My African days and nights were ruled by the certainty that the government you went to bed with could be gone by dawn, often violently. Ghana had its first military coup in 1966, when I was four years old. Nigeria, too, had its first one that year. By the time I arrived in there, it was in the throes of the Biafran civil war. Nigeria, especially, became a nation of often violent government changes.
I bring up this history now because I just completed–with colleagues here at the American Civil Liberties Union–work on Voter Empowerment Cards for 40 states to educate people on voting in the November 4 election.
In fact, in my adult pursuits and endeavors, I have always been engaged in monitoring people exercising (or choosing not to exercise) their voting rights, most of that time as a journalist.
I first became aware of how important the franchise was in the early 1980s when Harold Washington was elected Chicago’s first black mayor. I had arrived in Chicago in 1979 and it was to be my home for many years. The city’s black population knew to expect very little in the way of city services. Many of the stresses of urban life, especially violent crime and extreme poverty took root in black neighborhoods and would not let go.
Preaching reform of the Chicago patronage system and the need for a jobs program in a tight economy, Washington won the general election but spent his first term in ugly, racial fights with the Board of Aldermen, led by Alderman Edward “Fast Eddie” Vrdolyak. Vrdolyak and 28 other white members of the city council formed a majority that blocked Washington’s reform agenda.
This bloc needed one more vote to override the many vetoes Washington had to resort to but a coalition of black, Latino and liberal white members of the council thwarted the majority in the council.

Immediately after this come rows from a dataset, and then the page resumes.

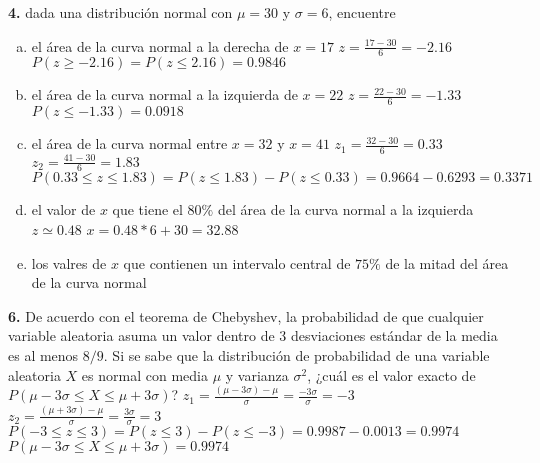 \documentclass[12pt, letterpaper]{article}
\begin{document}
    \textbf{4. } dada una distribución normal con $\mu = 30$ y $\sigma = 6$, encuentre
        \begin{enumerate}[a)]
            \item el área de la curva normal a la derecha de $x=17$\vskip0.5cm
                $z=\displaystyle\frac{17-30}{6}=-2.16$\vskip0.5cm
                $P(z\geq -2.16)=P(z\leq 2.16)=0.9846$
            \item el área de la curva normal a la izquierda de $x=22$\vskip0.5cm
                $z=\displaystyle\frac{22-30}{6}=-1.33$\vskip0.5cm
                $P(z\leq -1.33)=0.0918$
            \item el área de la curva normal entre $x=32$ y $x=41$\vskip0.5cm
                $z_1=\displaystyle\frac{32-30}{6}=0.33$\vskip0.5cm
                $z_2=\displaystyle\frac{41-30}{6}=1.83$\vskip0.5cm
                $P(0.33\leq z\leq 1.83)=P(z\leq 1.83)-P(z\leq 0.33)=0.9664-0.6293=0.3371$
            \item el valor de $x$ que tiene el $80\%$ del área de la curva normal a la izquierda\vskip0.5cm
                $z\simeq 0.48$\vskip0.5cm
                $x=0.48*6+30=32.88$
            \item los valres de $x$ que contienen un intervalo central de $75\%$ de la mitad del área de la curva normal

        \end{enumerate}\vskip1cm

    \textbf{6. }De acuerdo con el teorema de Chebyshev, la probabilidad de que cualquier variable aleatoria asuma un valor
    dentro de 3 desviaciones estándar de la media es al menos $8/9$. Si se sabe que la distribución de probabilidad de
    una variable aleatoria $X$ es normal con media $\mu$ y varianza $\sigma ^2$, ¿cuál es el valor exacto de
    $P(\mu - 3\sigma \leq X\leq \mu + 3\sigma )$?\vskip0.5cm
        $z_1=\displaystyle\frac{(\mu -3\sigma)-\mu}{\sigma}=\frac{-3\sigma}{\sigma}=-3$\vskip0.5cm
        $z_2=\displaystyle\frac{(\mu +3\sigma)-\mu}{\sigma}=\frac{3\sigma}{\sigma}=3$\vskip0.5cm
        $P(-3\leq z\leq 3)=P(z\leq 3)-P(z\leq -3)=0.9987-0.0013=0.9974$\vskip0.5cm
        $P(\mu - 3\sigma \leq X\leq \mu + 3\sigma )=0.9974$
    \vskip1cm
\end{document}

Washington died shortly after winning re-election in 1987.
As a reporter at the New York Daily News in the early 1990s, I covered the first term David Dinkins, New York City’s first African American mayor. Dinkins had beaten Rudy Giuliani narrowly in the 1989 election. In the rematch four years later, I covered the election from Harlem. This time, Dinkins lost narrowly. I spoke to many black residents of Harlem who, otherwise occupied, did not vote in that election.

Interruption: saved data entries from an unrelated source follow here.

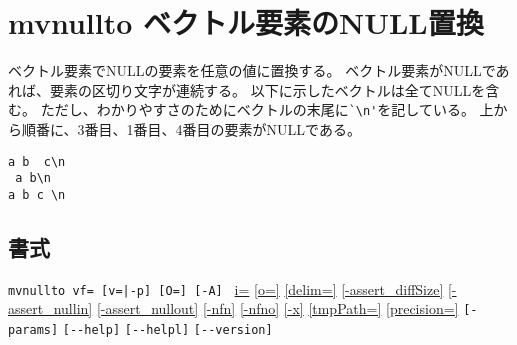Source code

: 
%

\section{mvnullto ベクトル要素のNULL置換\label{sect:mvnullto}}
ベクトル要素でNULLの要素を任意の値に置換する。
ベクトル要素がNULLであれば、要素の区切り文字が連続する。
以下に示したベクトルは全てNULLを含む。
ただし、わかりやすさのためにベクトルの末尾に\verb|`\n'|を記している。
上から順番に、3番目、1番目、4番目の要素がNULLである。
\begin{Verbatim}[baselinestretch=0.7,frame=single]
a b  c\n
 a b\n
a b c \n
\end{Verbatim}

\subsection*{書式}
\verb/mvnullto vf= [v=|-p] [O=] [-A] /
\hyperref[sect:option_i]{i=}
\hyperref[sect:option_o]{[o=]}
\hyperref[sect:option_delim]{[delim=]} 
\hyperref[sect:option_assert_diffSize]{[-assert\_diffSize]}
\hyperref[sect:option_assert_nullin]{[-assert\_nullin]}
\hyperref[sect:option_assert_nullout]{[-assert\_nullout]}
\hyperref[sect:option_nfn]{[-nfn]} 
\hyperref[sect:option_nfno]{[-nfno]}  
\hyperref[sect:option_x]{[-x]}
\hyperref[sect:option_option_tmppath]{[tmpPath=]}
\hyperref[sect:option_precision]{[precision=]}
\verb|[-params]|
\verb|[--help]|
\verb|[--helpl]|
\verb|[--version]|\\

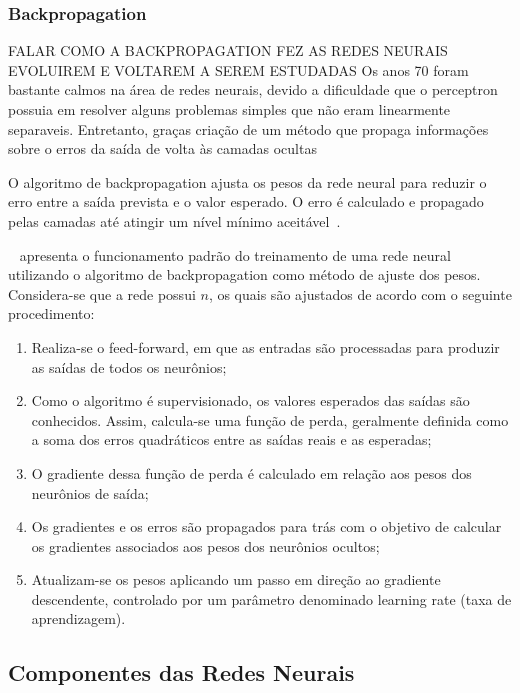         
        \subsubsection{Backpropagation}
            
            FALAR COMO A BACKPROPAGATION FEZ AS REDES NEURAIS EVOLUIREM E VOLTAREM A SEREM ESTUDADAS
            Os anos 70 foram bastante calmos na área de redes neurais, devido a dificuldade que o perceptron 
            possuia em resolver alguns problemas simples que não eram linearmente separaveis. Entretanto, graças 
            criação de um método que propaga informações sobre o erros da saída de volta às camadas ocultas




            O algoritmo de backpropagation ajusta os pesos da rede neural para reduzir o erro entre a saída prevista 
            e o valor esperado. O erro é calculado e propagado pelas camadas até atingir um nível mínimo aceitável~\cite{marangoni2010}.
            
            ~ apresenta o funcionamento padrão do treinamento de uma rede neural utilizando o algoritmo 
            de backpropagation como método de ajuste dos pesos. Considera-se que a rede possui \( n\),  os quais são 
            ajustados de acordo com o seguinte procedimento:
            \begin{enumerate}
                \item Realiza-se o feed-forward, em que as entradas são processadas para produzir as saídas de todos os neurônios;
                \item Como o algoritmo é supervisionado, os valores esperados das saídas são conhecidos. Assim, calcula-se uma função de perda, geralmente definida como a soma dos erros quadráticos entre as saídas reais e as esperadas;
                \item O gradiente dessa função de perda é calculado em relação aos pesos dos neurônios de saída;
                \item Os gradientes e os erros são propagados para trás com o objetivo de calcular os gradientes associados aos pesos dos neurônios ocultos;
                \item Atualizam-se os pesos aplicando um passo em direção ao gradiente descendente, controlado por um parâmetro denominado learning rate (taxa de aprendizagem).
            \end{enumerate}
            
    \subsection{Componentes das Redes Neurais}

A year later, in 1994, I found myself in South Africa covering that nation’s first election in which the black majority was allowed to vote. That election cast the nation’s philosophy of apartheid and the separation of the races — when a few white people hoarded all the power and the nation’s wealth and resources — into the dustbin of history.
For me, it was exhilarating. An exuberant nation braved a last-minute spasm of violence to vote. What was remarkable about the event was that the all-white government saw that history was against it and worked diligently to bring the disgraceful reign to an end.
First they freed Nelson Mandela from decades of imprisonment, then began negotiating with him a constitution and a regime of rights that would preserve the nation.
What have I learned in this peripatetic stroll through my own and other people’s history? That the vote – exercise of the franchise – is paramount. We cannot begin to change our society for better unless we first vote. So, let’s get out and vote.